● **About this exercise**: Exactly as written, output the lines below starting from the first and ending with the line that contains "sécurité et d'accessibilité."; omit pictures.

**** Material for this exercise

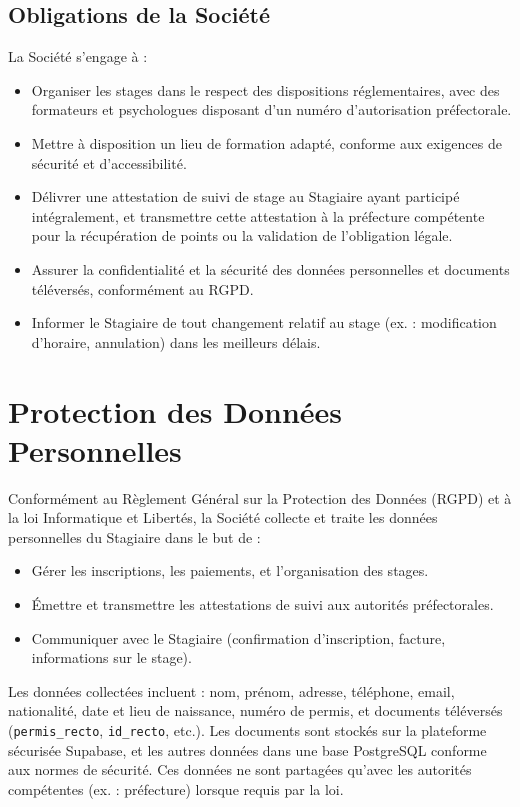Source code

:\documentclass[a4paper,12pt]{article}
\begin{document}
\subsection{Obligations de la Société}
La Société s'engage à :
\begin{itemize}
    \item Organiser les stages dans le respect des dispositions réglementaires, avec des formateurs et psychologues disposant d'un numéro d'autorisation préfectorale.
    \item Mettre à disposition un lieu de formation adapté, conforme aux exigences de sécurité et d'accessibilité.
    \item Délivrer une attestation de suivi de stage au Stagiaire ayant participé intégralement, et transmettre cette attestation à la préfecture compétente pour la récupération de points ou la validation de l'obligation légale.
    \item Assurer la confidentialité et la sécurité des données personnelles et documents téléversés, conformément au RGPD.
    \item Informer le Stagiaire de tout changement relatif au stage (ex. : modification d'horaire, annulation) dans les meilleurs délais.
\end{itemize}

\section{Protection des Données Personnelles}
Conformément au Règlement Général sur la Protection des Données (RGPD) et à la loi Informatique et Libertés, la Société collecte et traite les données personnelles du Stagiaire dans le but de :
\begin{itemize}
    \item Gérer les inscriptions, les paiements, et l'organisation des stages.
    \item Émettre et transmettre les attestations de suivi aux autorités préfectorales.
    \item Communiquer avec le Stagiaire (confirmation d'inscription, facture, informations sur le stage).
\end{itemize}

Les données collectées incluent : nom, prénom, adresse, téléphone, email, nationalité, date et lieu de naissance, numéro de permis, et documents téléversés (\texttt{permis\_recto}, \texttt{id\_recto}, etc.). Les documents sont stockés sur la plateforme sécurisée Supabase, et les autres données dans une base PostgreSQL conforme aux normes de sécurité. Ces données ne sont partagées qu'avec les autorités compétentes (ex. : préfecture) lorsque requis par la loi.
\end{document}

********

● **Answer to the exercise**:
Source code

:\documentclass[a4paper,12pt]{article}
\begin{document}
\subsection{Obligations de la Société}
La Société s'engage à :
\begin{itemize}
    \item Organiser les stages dans le respect des dispositions réglementaires, avec des formateurs et psychologues disposant d'un numéro d'autorisation préfectorale.
    \item Mettre à disposition un lieu de formation adapté, conforme aux exigences de sécurité et d'accessibilité.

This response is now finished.